_The data_
* * * * * * *

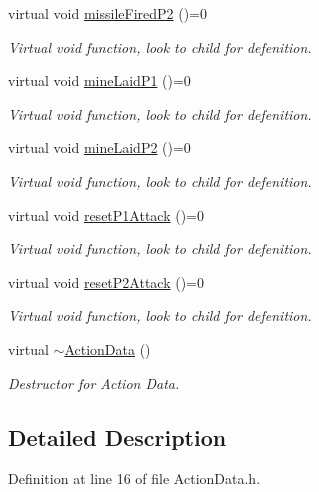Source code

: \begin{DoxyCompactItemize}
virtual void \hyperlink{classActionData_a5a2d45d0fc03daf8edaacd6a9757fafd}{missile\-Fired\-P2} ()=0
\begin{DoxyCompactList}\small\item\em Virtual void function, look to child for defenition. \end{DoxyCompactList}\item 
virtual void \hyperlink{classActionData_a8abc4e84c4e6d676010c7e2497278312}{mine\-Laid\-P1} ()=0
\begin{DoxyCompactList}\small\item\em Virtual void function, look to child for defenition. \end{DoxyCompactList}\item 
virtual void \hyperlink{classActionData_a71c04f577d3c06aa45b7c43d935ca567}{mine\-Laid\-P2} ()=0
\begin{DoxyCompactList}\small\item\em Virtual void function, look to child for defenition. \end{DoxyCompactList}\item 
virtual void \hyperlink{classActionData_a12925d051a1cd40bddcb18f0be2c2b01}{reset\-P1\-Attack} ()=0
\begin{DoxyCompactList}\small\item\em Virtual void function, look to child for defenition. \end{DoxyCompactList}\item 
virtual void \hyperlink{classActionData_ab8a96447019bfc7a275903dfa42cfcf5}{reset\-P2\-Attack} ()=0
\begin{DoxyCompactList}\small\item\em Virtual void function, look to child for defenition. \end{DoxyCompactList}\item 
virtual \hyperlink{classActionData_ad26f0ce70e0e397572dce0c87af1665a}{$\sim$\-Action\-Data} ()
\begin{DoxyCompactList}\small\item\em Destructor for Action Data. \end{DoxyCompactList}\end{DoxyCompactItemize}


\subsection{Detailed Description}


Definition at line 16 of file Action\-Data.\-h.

* * * * * * *

_Task directions_
Report the number of lines in the records that include the string "mine", and write no other words.

_Problem solution_
2